▶ _EXERCISE DETAILS_: This exercise asks for every line of the material that contains the word "trên".

▶ _STUDY MATERIAL_:
=======

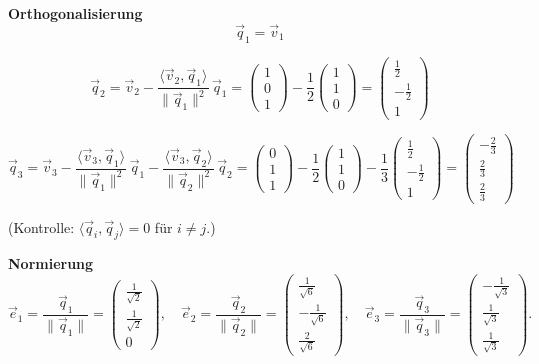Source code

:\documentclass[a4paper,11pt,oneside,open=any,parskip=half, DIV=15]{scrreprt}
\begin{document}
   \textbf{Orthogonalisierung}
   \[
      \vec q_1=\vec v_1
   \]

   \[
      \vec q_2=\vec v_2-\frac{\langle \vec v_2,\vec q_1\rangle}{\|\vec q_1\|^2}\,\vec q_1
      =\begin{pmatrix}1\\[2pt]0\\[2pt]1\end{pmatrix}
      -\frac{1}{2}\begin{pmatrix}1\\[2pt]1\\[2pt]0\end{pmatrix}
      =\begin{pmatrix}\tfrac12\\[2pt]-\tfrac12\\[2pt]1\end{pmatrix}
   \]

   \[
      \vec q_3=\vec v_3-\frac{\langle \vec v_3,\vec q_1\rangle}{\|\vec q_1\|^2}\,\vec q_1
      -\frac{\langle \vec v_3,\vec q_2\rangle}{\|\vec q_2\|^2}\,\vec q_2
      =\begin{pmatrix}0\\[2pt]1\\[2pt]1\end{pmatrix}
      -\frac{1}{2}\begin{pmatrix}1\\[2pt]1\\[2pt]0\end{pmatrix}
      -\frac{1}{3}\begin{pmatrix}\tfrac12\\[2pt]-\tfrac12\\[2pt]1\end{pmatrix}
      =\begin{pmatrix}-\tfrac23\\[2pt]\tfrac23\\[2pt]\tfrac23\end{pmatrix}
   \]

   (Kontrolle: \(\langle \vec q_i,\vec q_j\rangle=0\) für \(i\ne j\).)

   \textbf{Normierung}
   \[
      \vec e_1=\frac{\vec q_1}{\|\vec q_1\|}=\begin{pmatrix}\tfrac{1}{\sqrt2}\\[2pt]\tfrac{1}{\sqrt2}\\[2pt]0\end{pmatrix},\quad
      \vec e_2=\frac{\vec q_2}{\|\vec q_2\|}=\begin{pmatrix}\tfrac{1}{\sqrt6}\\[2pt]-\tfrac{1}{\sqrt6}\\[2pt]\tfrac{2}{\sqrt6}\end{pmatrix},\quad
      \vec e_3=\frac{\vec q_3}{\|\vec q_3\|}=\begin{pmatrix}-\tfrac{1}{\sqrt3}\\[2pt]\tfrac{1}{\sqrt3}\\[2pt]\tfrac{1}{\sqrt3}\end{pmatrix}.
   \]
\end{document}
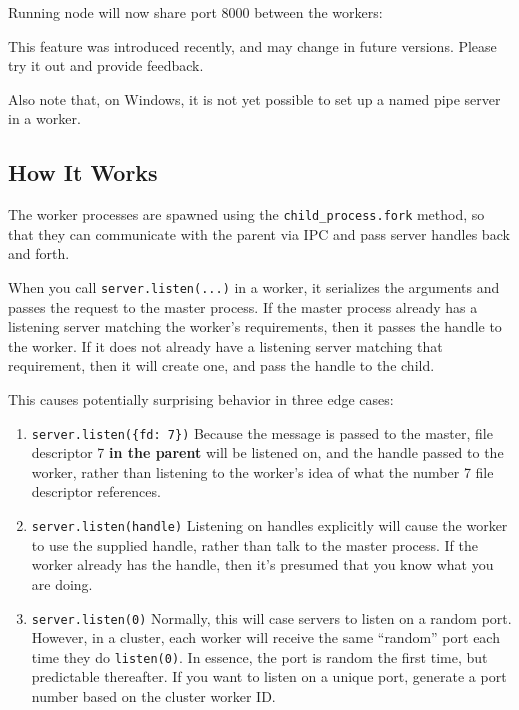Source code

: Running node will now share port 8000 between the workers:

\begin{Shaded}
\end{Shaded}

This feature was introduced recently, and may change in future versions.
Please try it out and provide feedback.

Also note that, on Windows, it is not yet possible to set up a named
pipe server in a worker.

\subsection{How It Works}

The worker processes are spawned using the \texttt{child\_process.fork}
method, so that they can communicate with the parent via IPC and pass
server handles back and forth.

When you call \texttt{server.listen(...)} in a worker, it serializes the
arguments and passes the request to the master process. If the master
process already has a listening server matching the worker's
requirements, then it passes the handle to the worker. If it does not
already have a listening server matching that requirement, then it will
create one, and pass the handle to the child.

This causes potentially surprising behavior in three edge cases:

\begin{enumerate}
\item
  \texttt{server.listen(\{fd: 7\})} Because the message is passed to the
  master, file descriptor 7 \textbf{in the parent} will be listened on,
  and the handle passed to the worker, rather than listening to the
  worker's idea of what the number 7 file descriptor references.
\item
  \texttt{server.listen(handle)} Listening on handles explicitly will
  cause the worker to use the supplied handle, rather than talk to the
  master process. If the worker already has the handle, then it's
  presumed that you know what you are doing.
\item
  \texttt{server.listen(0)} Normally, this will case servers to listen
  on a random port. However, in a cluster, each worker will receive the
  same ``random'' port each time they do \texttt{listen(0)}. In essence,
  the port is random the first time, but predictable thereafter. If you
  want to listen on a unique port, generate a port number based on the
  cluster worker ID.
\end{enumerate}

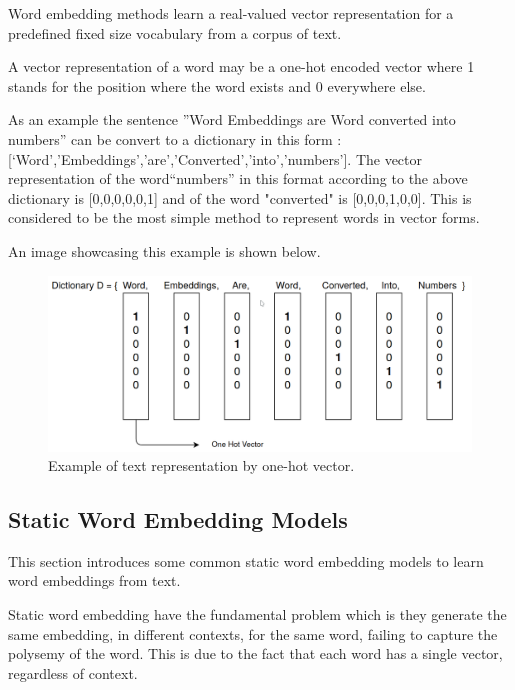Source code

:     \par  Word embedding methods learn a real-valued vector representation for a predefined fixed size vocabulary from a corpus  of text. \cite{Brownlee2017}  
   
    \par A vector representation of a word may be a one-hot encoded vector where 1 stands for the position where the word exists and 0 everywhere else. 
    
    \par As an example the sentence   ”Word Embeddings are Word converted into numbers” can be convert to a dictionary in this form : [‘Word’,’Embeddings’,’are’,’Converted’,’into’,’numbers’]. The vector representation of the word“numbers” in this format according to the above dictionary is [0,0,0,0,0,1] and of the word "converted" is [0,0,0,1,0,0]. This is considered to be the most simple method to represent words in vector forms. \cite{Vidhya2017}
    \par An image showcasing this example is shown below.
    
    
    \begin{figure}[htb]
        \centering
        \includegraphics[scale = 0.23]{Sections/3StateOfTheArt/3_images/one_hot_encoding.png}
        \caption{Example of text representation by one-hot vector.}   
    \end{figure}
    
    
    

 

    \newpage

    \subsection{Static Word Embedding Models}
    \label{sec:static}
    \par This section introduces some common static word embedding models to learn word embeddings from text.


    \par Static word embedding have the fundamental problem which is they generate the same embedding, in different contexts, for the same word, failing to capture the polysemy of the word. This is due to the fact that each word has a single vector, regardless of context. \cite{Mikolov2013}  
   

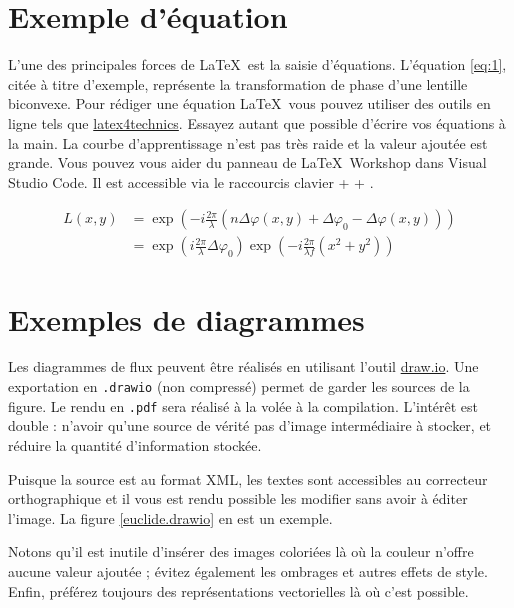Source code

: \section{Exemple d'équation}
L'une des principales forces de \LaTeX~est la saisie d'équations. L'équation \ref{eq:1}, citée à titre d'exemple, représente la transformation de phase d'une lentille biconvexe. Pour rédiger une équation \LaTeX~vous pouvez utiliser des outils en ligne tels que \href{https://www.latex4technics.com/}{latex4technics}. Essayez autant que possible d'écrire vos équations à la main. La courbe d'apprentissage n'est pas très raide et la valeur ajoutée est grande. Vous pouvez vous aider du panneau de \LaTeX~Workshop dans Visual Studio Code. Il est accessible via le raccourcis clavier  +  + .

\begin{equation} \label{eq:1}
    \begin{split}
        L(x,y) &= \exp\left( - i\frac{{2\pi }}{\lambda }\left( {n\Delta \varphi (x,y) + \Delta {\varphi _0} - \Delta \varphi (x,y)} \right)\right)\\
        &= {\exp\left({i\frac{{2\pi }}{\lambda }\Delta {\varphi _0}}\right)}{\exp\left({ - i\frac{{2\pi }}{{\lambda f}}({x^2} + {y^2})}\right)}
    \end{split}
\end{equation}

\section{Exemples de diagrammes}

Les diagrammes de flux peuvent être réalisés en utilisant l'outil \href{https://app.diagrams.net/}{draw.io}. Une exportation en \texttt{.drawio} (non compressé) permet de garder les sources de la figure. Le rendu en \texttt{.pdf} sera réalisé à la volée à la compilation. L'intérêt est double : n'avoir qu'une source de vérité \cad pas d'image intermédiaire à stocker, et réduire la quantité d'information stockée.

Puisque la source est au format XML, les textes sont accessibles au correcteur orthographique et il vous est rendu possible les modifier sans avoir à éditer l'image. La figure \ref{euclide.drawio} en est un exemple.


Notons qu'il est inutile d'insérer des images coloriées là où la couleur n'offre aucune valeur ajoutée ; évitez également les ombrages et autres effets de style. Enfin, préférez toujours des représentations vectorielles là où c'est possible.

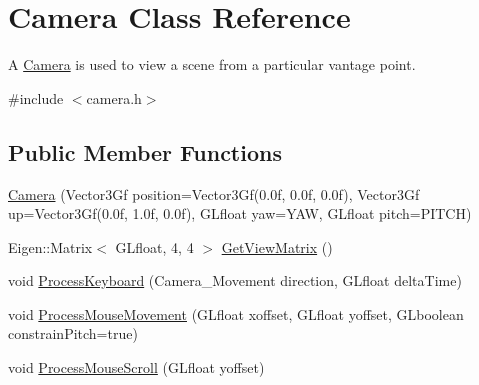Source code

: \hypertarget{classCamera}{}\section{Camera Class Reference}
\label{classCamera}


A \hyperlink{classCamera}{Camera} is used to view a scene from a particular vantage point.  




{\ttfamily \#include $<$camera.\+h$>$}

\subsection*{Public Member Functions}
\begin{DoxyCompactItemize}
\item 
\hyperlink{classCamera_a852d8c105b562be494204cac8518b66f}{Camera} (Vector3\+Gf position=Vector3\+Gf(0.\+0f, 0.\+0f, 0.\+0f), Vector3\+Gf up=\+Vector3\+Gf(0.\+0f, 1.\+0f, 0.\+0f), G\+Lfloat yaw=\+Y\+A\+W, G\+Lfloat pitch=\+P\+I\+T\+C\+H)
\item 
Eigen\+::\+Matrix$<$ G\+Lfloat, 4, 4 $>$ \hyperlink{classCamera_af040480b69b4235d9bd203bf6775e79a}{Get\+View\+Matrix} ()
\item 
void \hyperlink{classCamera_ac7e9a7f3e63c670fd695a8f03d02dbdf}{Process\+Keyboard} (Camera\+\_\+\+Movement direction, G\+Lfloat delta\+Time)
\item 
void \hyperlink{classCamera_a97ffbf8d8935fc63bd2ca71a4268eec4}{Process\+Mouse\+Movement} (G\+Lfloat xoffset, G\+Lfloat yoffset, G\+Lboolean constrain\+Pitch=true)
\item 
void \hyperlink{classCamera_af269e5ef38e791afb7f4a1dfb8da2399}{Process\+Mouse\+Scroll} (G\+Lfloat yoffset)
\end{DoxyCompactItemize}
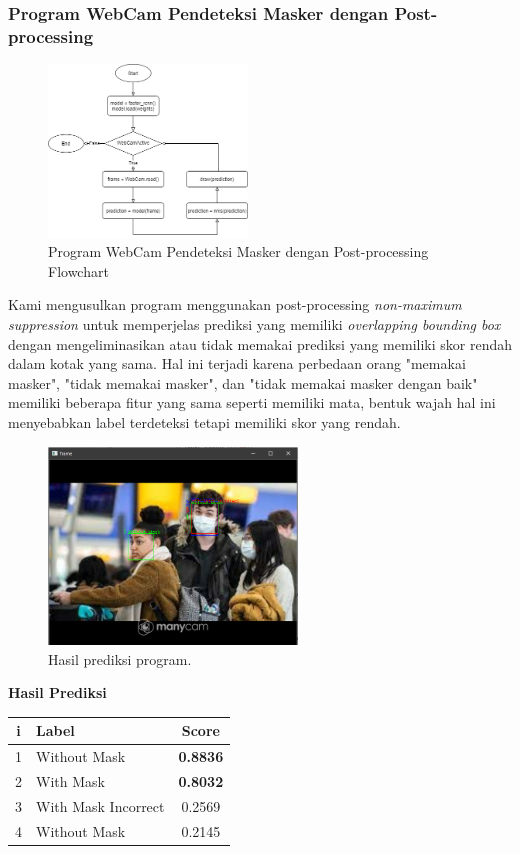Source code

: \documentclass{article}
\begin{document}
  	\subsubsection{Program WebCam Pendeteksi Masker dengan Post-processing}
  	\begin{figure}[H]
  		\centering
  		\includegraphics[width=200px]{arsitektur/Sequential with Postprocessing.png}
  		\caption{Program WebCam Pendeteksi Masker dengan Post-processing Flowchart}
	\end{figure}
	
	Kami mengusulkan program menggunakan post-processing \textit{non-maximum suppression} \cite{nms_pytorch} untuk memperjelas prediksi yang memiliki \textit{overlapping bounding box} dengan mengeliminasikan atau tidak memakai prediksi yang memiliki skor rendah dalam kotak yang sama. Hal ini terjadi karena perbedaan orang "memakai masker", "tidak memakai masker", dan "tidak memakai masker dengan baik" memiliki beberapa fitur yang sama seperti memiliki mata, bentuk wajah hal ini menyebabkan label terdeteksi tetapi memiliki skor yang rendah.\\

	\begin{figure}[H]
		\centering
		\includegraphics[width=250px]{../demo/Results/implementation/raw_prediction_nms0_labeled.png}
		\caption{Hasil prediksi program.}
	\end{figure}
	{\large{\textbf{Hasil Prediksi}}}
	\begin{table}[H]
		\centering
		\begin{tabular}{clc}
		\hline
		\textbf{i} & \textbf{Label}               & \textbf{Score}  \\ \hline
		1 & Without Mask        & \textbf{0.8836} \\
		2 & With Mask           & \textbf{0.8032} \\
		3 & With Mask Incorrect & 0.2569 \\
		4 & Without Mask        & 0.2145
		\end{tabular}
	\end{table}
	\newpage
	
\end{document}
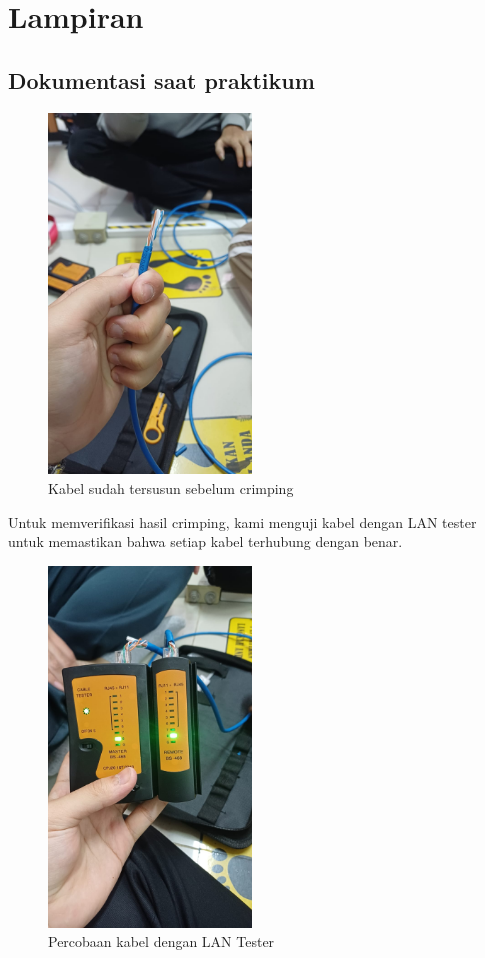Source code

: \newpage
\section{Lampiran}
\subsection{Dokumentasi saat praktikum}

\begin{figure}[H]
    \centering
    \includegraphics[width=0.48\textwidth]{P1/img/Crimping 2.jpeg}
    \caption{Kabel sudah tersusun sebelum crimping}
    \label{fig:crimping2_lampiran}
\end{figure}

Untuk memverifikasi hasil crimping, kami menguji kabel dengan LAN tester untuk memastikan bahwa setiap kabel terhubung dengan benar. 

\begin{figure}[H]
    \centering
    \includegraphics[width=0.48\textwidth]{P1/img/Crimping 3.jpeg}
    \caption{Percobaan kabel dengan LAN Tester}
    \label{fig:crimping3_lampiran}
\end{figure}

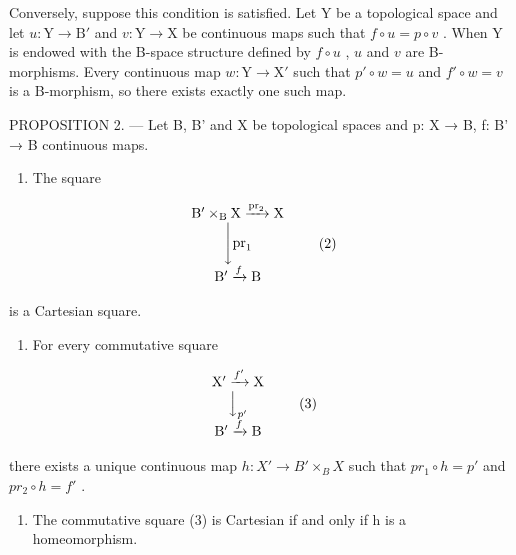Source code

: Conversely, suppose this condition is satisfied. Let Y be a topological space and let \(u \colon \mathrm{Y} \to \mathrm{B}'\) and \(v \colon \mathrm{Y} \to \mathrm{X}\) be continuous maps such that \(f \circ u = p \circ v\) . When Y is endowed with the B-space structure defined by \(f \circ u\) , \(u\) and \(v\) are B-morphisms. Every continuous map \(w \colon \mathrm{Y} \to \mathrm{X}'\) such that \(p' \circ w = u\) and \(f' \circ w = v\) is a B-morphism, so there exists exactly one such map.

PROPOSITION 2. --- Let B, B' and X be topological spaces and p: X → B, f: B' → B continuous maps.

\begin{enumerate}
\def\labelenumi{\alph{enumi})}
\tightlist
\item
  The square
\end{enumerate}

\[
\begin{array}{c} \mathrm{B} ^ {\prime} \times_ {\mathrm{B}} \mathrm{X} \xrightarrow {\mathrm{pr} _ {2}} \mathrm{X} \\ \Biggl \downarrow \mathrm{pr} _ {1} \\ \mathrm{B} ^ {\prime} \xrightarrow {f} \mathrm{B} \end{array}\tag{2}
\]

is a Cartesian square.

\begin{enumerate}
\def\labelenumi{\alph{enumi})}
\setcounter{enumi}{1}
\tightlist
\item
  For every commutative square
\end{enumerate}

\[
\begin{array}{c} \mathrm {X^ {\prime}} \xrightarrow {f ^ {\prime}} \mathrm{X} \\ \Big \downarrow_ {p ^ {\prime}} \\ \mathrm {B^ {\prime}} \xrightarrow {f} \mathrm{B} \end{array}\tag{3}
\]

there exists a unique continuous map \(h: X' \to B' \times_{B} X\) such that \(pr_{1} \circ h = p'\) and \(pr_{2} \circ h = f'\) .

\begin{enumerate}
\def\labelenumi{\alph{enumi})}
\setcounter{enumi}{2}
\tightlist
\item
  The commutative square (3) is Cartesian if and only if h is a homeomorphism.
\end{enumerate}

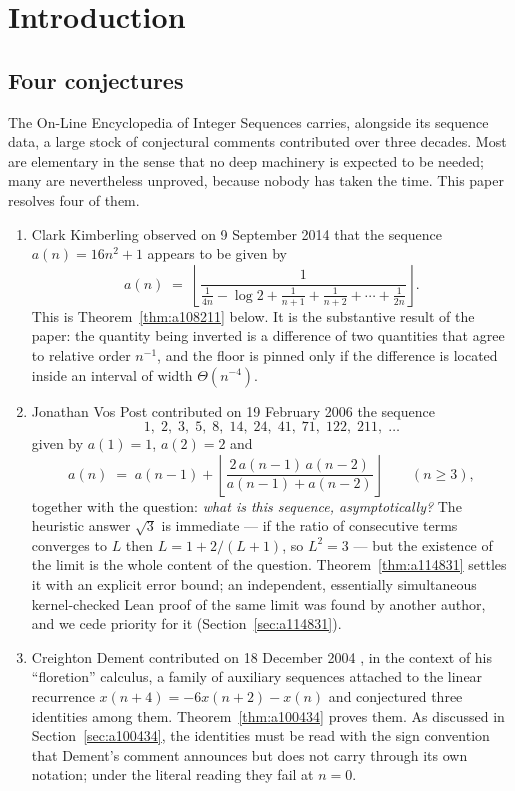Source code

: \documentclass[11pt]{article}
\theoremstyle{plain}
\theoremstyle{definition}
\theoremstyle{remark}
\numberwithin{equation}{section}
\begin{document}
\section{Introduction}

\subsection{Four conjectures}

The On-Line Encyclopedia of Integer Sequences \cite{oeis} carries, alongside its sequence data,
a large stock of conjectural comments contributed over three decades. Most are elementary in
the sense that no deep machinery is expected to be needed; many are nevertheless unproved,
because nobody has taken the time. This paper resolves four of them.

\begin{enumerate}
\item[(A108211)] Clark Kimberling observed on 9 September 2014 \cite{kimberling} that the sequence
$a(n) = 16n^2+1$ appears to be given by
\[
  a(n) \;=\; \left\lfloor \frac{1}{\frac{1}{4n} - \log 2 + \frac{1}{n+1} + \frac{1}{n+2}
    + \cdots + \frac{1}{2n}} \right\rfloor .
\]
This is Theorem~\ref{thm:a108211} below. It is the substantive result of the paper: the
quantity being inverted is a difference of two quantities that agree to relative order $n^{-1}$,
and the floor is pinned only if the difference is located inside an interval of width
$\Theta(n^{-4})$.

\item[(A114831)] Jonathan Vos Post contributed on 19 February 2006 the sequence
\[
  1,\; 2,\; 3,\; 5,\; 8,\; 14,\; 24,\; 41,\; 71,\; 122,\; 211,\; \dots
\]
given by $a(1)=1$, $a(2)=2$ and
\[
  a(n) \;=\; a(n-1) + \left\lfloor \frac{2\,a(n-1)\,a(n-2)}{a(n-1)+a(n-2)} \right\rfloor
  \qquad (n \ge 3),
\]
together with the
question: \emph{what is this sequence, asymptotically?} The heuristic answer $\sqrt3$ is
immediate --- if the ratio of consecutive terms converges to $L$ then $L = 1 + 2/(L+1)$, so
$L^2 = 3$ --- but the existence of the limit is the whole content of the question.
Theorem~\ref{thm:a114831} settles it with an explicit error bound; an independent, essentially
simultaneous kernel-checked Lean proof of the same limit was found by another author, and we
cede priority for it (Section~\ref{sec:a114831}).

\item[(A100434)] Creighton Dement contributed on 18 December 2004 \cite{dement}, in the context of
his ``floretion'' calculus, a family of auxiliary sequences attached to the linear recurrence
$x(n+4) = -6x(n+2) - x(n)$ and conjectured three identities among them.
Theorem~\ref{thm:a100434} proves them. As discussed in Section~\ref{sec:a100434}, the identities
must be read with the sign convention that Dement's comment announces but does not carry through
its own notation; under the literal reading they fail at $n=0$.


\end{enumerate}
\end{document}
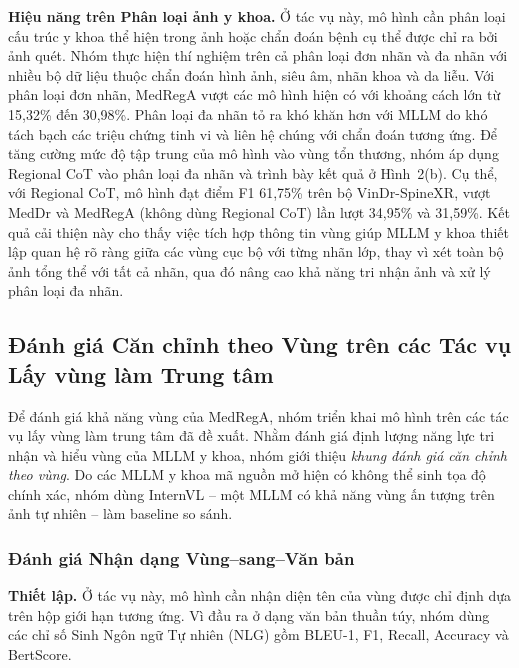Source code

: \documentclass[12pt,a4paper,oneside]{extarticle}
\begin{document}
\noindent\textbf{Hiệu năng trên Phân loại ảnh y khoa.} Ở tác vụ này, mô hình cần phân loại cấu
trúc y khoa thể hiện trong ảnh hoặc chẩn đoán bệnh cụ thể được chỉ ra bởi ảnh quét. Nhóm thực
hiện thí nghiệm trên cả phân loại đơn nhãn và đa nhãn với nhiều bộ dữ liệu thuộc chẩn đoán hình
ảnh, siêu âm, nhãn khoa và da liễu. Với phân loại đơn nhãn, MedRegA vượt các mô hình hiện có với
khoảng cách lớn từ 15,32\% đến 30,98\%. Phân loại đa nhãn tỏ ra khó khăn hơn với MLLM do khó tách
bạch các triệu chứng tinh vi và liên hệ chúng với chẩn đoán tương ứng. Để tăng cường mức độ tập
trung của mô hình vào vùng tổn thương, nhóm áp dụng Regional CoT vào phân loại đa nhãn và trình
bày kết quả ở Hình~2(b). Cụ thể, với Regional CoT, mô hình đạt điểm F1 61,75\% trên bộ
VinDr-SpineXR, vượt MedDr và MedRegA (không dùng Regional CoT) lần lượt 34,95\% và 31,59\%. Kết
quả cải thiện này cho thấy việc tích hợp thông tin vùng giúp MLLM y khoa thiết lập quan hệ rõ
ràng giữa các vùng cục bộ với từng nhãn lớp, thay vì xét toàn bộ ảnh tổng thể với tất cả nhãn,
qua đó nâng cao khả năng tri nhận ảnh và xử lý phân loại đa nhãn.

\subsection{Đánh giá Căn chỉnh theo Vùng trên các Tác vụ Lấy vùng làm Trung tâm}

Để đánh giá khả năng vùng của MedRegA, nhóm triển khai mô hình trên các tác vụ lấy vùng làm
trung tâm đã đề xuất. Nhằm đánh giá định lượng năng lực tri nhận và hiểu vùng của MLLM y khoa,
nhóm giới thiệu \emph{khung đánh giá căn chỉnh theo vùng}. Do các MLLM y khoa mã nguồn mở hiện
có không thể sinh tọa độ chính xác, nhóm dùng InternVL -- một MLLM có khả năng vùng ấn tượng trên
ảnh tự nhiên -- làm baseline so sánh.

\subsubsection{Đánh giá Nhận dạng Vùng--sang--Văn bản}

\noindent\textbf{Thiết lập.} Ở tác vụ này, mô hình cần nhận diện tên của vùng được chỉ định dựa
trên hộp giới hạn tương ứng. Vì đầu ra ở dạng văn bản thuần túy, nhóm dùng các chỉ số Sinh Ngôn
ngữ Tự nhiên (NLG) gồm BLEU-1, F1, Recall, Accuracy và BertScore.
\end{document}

=======

▶ _OUTPUT OF THE EXERCISE_:
\noindent\textbf{Hiệu năng trên Phân loại ảnh y khoa.} Ở tác vụ này, mô hình cần phân loại cấu
hiện thí nghiệm trên cả phân loại đơn nhãn và đa nhãn với nhiều bộ dữ liệu thuộc chẩn đoán hình
bày kết quả ở Hình~2(b). Cụ thể, với Regional CoT, mô hình đạt điểm F1 61,75\% trên bộ
\subsection{Đánh giá Căn chỉnh theo Vùng trên các Tác vụ Lấy vùng làm Trung tâm}
Để đánh giá khả năng vùng của MedRegA, nhóm triển khai mô hình trên các tác vụ lấy vùng làm
có không thể sinh tọa độ chính xác, nhóm dùng InternVL -- một MLLM có khả năng vùng ấn tượng trên
trên hộp giới hạn tương ứng. Vì đầu ra ở dạng văn bản thuần túy, nhóm dùng các chỉ số Sinh Ngôn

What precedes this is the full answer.